The Park Service manages the 63 national parks and 370 other units, including monuments, memorials, battlefields, national seashores and historic sites. There were more than 330 million visitors last year.
“Communities around the parks are very dependent upon visitors coming, and yet our employee levels continue to drop,” said Phil Francis, chair of the executive council at the Coalition to Protect America’s National Parks, made up of more than 4,400 current, former and retired employees and volunteers of the National Park Service. “It doesn’t make sense. I mean, if there was some way to use technology to reduce the number of employees, maybe that would make a little bit of sense, but not much.”
Francis, a 41-year veteran of the Park Service, said most of the work done by park rangers and employees is “one-on-one with visitors who have a whole wide variety of questions,” as well as rescuing stranded hikers or helping orient visitors so they won’t get into danger. Now many of those employees are also doing maintenance and custodial work such as cleaning bathrooms, and “that means poor service to the public,” he said.
After the Supreme Court this month lifted a lower court injunction blocking the president’s orders for deep cuts in the federal workforce, the coalition, the NPCA and two other groups — the Association of National Park Rangers and Public Employees for Environmental Responsibility — released an analysis of staffing cuts so far at the Park Service.
Among the findings: All 13 lifeguard positions are vacant at the Assateague Island National Seashore in Maryland and Virginia, and three units of the national parks in Boston, which are hosting events celebrating “America 250” all year, have more than 50 vacancies, including a superintendent, deputy superintendent, interpretive park rangers and a museum curator.
“One of our fundamental missions is to protect and conserve the natural and cultural resources and the wildlife therein,” said Francis. “But you know, when we cut staff sort of arbitrarily, and the staff is being cut by people who really have never worked in a park, it sounds to me like we’ve got a conflict in missions and roles. On one hand, we’re supposed to do everything we can to serve the public and protect the resources. On the other hand, the Congress is taking that ability away, and that’s going to have a big impact on communities.”
Meanwhile, the costs to rebuild the 98-year-old Grand Canyon Lodge and dozens of surrounding structures, including a visitor center and Park Service offices and housing, burned in the still-raging Dragon Bravo Fire in Arizona is expected to be in the hundreds of millions of dollars, adding to an enormous backlog of maintenance needs in the park system.
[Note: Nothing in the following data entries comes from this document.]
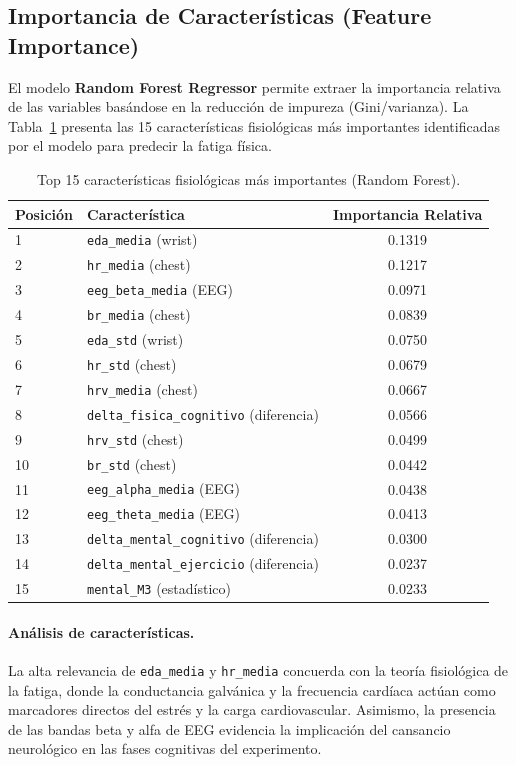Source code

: \documentclass[12pt, a4paper]{article}
\newcommand{\code}[1]{\texttt{#1}}
\begin{document}
\subsection{Importancia de Características (Feature Importance)}

El modelo \textbf{Random Forest Regressor} permite extraer la importancia relativa de las variables basándose en la reducción de impureza (Gini/varianza). La Tabla~\ref{tab:importancia_features} presenta las 15 características fisiológicas más importantes identificadas por el modelo para predecir la fatiga física.

\begin{table}[H]
\centering
\caption{Top 15 características fisiológicas más importantes (Random Forest).}
\label{tab:importancia_features}
\small
\begin{tabular}{@{}llc@{}}
\toprule
\textbf{Posición} & \textbf{Característica} & \textbf{Importancia Relativa} \\
\midrule
1 & \code{eda\_media} (wrist) & 0.1319 \\
2 & \code{hr\_media} (chest) & 0.1217 \\
3 & \code{eeg\_beta\_media} (EEG) & 0.0971 \\
4 & \code{br\_media} (chest) & 0.0839 \\
5 & \code{eda\_std} (wrist) & 0.0750 \\
6 & \code{hr\_std} (chest) & 0.0679 \\
7 & \code{hrv\_media} (chest) & 0.0667 \\
8 & \code{delta\_fisica\_cognitivo} (diferencia) & 0.0566 \\
9 & \code{hrv\_std} (chest) & 0.0499 \\
10 & \code{br\_std} (chest) & 0.0442 \\
11 & \code{eeg\_alpha\_media} (EEG) & 0.0438 \\
12 & \code{eeg\_theta\_media} (EEG) & 0.0413 \\
13 & \code{delta\_mental\_cognitivo} (diferencia) & 0.0300 \\
14 & \code{delta\_mental\_ejercicio} (diferencia) & 0.0237 \\
15 & \code{mental\_M3} (estadístico) & 0.0233 \\
\bottomrule
\end{tabular}
\end{table}

\paragraph{Análisis de características.}
La alta relevancia de \code{eda\_media} y \code{hr\_media} concuerda con la teoría fisiológica de la fatiga, donde la conductancia galvánica y la frecuencia cardíaca actúan como marcadores directos del estrés y la carga cardiovascular. Asimismo, la presencia de las bandas beta y alfa de EEG evidencia la implicación del cansancio neurológico en las fases cognitivas del experimento.
\end{document}
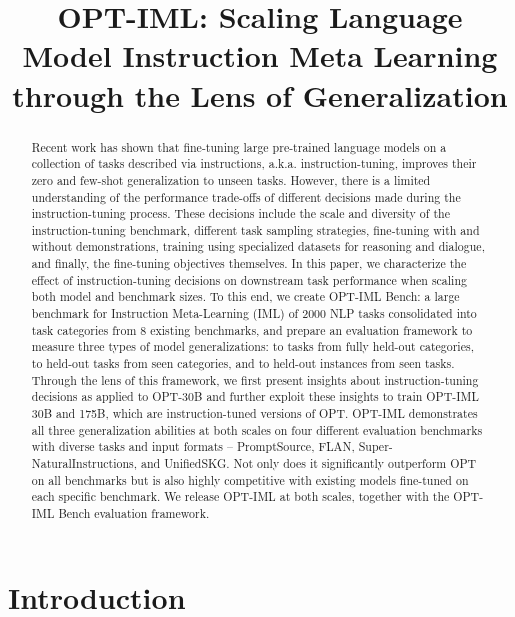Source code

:\title{OPT-IML: Scaling Language Model Instruction Meta Learning through the Lens of Generalization}

\begin{abstract}
Recent work has shown that fine-tuning large pre-trained language models on a collection of tasks described via instructions, a.k.a. instruction-tuning, improves their zero and few-shot generalization to unseen tasks. However, there is a limited understanding of the performance trade-offs of different decisions made during the instruction-tuning process. These decisions include the scale and diversity of the instruction-tuning benchmark, different task sampling strategies, fine-tuning with and without demonstrations, training using specialized datasets for reasoning and dialogue, and finally, the fine-tuning objectives themselves. In this paper, we characterize the effect of instruction-tuning decisions on downstream task performance when scaling both model and benchmark sizes. To this end, we create OPT-IML Bench: a large benchmark for Instruction Meta-Learning (IML) of 2000 NLP tasks consolidated into task categories from 8 existing benchmarks, and prepare an evaluation framework to measure three types of model generalizations: to tasks from fully held-out categories, to held-out tasks from seen categories, and to held-out instances from seen tasks. Through the lens of this framework, we first present insights about instruction-tuning decisions as applied to OPT-30B and further exploit these insights to train OPT-IML 30B and 175B, which are instruction-tuned versions of OPT. OPT-IML demonstrates all three generalization abilities at both scales on four different evaluation benchmarks with diverse tasks and input formats -- PromptSource, FLAN, Super-NaturalInstructions, and UnifiedSKG. Not only does it significantly outperform OPT on all benchmarks but is also highly competitive with existing models fine-tuned on each specific benchmark. We release OPT-IML at both scales, together with the OPT-IML Bench evaluation framework.
\end{abstract}

\section{Introduction}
The destruction is just another example of the effects of climate change on the national parks, said Francis, whose coalition along with the Sustainable Energy and Environment Coalition Institute issued a report last week describing some of those impacts.
“From coastal erosion in Acadia and the Everglades to ecosystem collapse in Yellowstone and increasingly intense wildfires in Yosemite, Rocky Mountain, and Shenandoah, the climate crisis is leaving no place untouched,” the groups said in a news release about the report.
“You know, one of the things about the parks is they provide sort of a baseline,” Francis said. “It’s a place where you can do scientific study to see what the impacts of global climate change are, right? And some of the people who’ve been cut are those very people who do the analysis.”